内閣府が2007年に定めた「仕事と生活の調和(ワーク・ライフ・バランス)憲章」は、働く人びとが仕事と生活を両立させ、多様な生き方を選択できる社会を目指したものだ。
しかし、これからの時代に問われるのは「ワークライフインテグレーション」。つまり、仕事とプライベートの「バランス」ではなく、「統合」である。
2010年にニューヨークで創業し、38か国でフレキシブルオフィスを展開するWeWork。国内では40拠点以上のフレキシブルオフィスを展開するWeWork Japanが、国際女性デーを記念した特別オンラインイベント「ワークライフインテグレーションで実現する、未来の働き方」を2022年3月31日に開催した。コロナ禍で、よりフレキシブルな働き方が求められる今、私たちに必要なものとは。オンラインイベントの内容をダイジェストでお届けする。
「成功したワークライフインテグレーション」とは
MASHING UPの遠藤祐子編集長。「成功したワークライフインテグレーション」についてトークした。
一人目の登壇者は、MASHING UPの遠藤祐子編集長。メディアの仕事を通じ、さまざまな企業の事例を見てきた中で、「ワークライフインテグレーション」という言葉を全面に打ち出している企業は少ないようだとコメント。また、『ハーバード・ビジネス・レビュー』に掲載されていた「ワークライフインテグレーション」にまつわる記事を例に挙げて、成功したワークライフインテグレーションについて語った。
「ワークライフインテグレーションが最も成功している人は、人生の様々な部分の情熱と力を活用し、『四方良し』を実現できる人。私生活でも大事な部分は犠牲にしない、と記事の中で触れられています。成功者たちの共通点は、大切なものやことがはっきりしていて、それを指針として生きていること。彼らは、時にははっきりと自分のポリシーを打ち出しており、それがプライべートとオフィシャルの両面でリンクできているのです」(遠藤さん)
たとえば、ミシェル・オバマは、ワークライフインテグレーションの成功者のひとりとして取り上げられているが、「他者の怒りをかったとしても、ファーストレディだとしても娘を第一に考えてきた。そのモチベーションが、彼女の活動の一つである『Let’s Move!』という子どもの肥満防止キャンペーン活動を推し進める原動力になっている」という。Netflixでも番組を持ち、食育などの活動に熱心に取り組む彼女は、まさにワークとライフの統合が実現している成功者といえるだろう。
さらに、Facebookのシェリル・サンドバーグ最高執行責任者について、「シェリルは“率直さ”が彼女のコアになっていて、公私ともにそれを貫いて、女性リーダーといえばこの人、というようなスタイルを確立しています」と紹介した。

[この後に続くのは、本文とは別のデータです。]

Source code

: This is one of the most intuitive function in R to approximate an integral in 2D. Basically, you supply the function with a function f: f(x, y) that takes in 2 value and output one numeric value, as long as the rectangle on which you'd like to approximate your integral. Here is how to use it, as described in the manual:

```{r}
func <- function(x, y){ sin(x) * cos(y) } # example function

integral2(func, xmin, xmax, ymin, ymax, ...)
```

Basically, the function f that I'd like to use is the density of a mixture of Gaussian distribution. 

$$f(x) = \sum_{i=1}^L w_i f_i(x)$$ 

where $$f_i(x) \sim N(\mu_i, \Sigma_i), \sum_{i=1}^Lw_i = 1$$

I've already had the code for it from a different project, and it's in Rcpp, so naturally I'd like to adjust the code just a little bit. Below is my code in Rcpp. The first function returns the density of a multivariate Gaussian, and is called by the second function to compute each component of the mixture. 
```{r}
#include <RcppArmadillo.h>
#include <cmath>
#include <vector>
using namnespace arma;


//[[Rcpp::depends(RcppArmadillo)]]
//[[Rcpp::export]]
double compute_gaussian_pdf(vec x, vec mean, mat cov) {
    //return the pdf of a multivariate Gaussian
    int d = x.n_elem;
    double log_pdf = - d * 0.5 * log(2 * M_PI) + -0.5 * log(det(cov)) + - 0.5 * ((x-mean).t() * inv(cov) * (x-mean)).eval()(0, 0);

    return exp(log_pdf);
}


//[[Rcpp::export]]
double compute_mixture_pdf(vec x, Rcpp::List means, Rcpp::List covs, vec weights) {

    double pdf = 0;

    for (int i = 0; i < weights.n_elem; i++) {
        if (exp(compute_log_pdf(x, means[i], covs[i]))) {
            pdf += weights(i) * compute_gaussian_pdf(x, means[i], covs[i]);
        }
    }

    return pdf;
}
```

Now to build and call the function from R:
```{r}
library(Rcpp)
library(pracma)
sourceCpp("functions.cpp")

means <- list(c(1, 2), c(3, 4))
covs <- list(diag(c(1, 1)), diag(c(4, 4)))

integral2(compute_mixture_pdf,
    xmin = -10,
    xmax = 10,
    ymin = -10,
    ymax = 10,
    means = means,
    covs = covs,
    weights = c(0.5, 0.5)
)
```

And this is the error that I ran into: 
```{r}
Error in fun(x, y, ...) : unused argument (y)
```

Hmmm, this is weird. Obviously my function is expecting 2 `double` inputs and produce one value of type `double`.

キャリアやプライベートで「オーナーシップ」を大切に、とメッセージを送った遠藤編集長。
ワークライフインテグレーションを成功させる考え方は、至ってシンプルだ。
「自分の中のフィロソフィ、というと少し大げさかもしれませんが、自分が大切にしていることや譲れないポイントなど、自分の価値観を一つひとつ棚卸してみることです。そして仕事の場、家庭、地域のコミュニティなどで、どうすれば自分のしたいことを実現できるか考え、面白がりながらチャレンジしていく。それが私たちにとっては必要なことなのだと思います」(遠藤)

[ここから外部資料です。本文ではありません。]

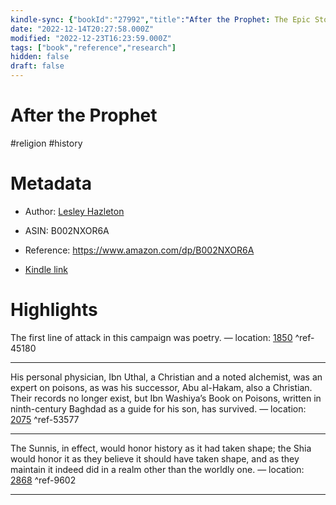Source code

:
 ```yaml
---
kindle-sync: {"bookId":"27992","title":"After the Prophet: The Epic Story of the Shia-Sunni Split in Islam","author":"Lesley Hazleton","asin":"B002NXOR6A","lastAnnotatedDate":"2019-04-11","bookImageUrl":"https://m.media-amazon.com/images/I/51vqnntqqfL._SY160.jpg","highlightsCount":3}
date: "2022-12-14T20:27:58.000Z"
modified: "2022-12-23T16:23:59.000Z"
tags: ["book","reference","research"]
hidden: false
draft: false
---
```

# After the Prophet

#religion #history 

# Metadata

* Author: [Lesley Hazleton](https://www.amazon.com/Lesley-Hazleton/e/B001H6QM0S/ref=dp_byline_cont_ebooks_1)

* ASIN: B002NXOR6A

* Reference: <https://www.amazon.com/dp/B002NXOR6A>

* [Kindle link](kindle://book?action=open&asin=B002NXOR6A)

# Highlights

The first line of attack in this campaign was poetry. — location: [1850](kindle://book?action=open&asin=B002NXOR6A&location=1850) ^ref-45180

---

His personal physician, Ibn Uthal, a Christian and a noted alchemist, was an expert on poisons, as was his successor, Abu al-Hakam, also a Christian. Their records no longer exist, but Ibn Washiya’s Book on Poisons, written in ninth-century Baghdad as a guide for his son, has survived. — location: [2075](kindle://book?action=open&asin=B002NXOR6A&location=2075) ^ref-53577

---

The Sunnis, in effect, would honor history as it had taken shape; the Shia would honor it as they believe it should have taken shape, and as they maintain it indeed did in a realm other than the worldly one. — location: [2868](kindle://book?action=open&asin=B002NXOR6A&location=2868) ^ref-9602

---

最後に、「オーナーシップ」というキーワードについても触れた遠藤。
「例えば経産省の発信のなかに、『キャリアオーナーシップ』という言葉が登場します。私たちは自分の人生のオーナーであって、誰かの母、誰かの妻、この会社の社員など、何かに寄り掛かった、依存した存在ではありません。同時に、自身のキャリアのオーナーでもある。自分は自分の人生のオーナーだという意識をもち、『私はこれを大切にしたい』という気持ちをさまざまな場所で反映させていくということが、インテグレーションに必要なのではないでしょうか」(遠藤)
インドに移住して、新しい働き方に気づいた
アンダーズ代表の新井美奈さん。「やりたいことを続けていたら、インド人と起業をしていた」というユニークな経歴の持ち主。
次の登壇者は、3人の子どもを育てながら、IT企業を立ち上げたアンダーズ代表の新井美奈さん。「女性の幸せな働き方について」というテーマでトークした。
「やりたいことを続けていたら、インド人と起業をしていた」という新井さんの経験談は、非常にユニークで興味深い。世界各地にフルリモートの社員を持ち、オフィスはWeWorkのフレキシブルオフィスを活用しているという。
「今年で創業7年目になります。もともと起業など考えていなかったし、ITの知識があったわけでも経営を学んだわけでもありませんでした。あるとき、テレビで『インド式の計算や英語教育がすごい』というのを見て、自分の興味と子どもの教育のことを考えてムンバイへ移住。オフショア開発の仕事に就きました」(新井さん)
働き始めると、インドの女性が抱える様々な悩みが耳に入ってくるようになった。ひとつは女性が結婚して家庭に入ると、仕事復帰ができないということ。もうひとつは地域の問題。地方から都会に出稼ぎのような形で働いているエンジニアは多いが、家族の結びつきが強いインドでは、結婚などで田舎に帰らなければならない、という女性も少なくないのだという。
「そうすると女性がキャリアを捨てなければならなくなる。なんとかできないかと考え、私はインド人のエンジニアと2人で、オフショア開発の会社を立ち上げることにしました」(新井さん)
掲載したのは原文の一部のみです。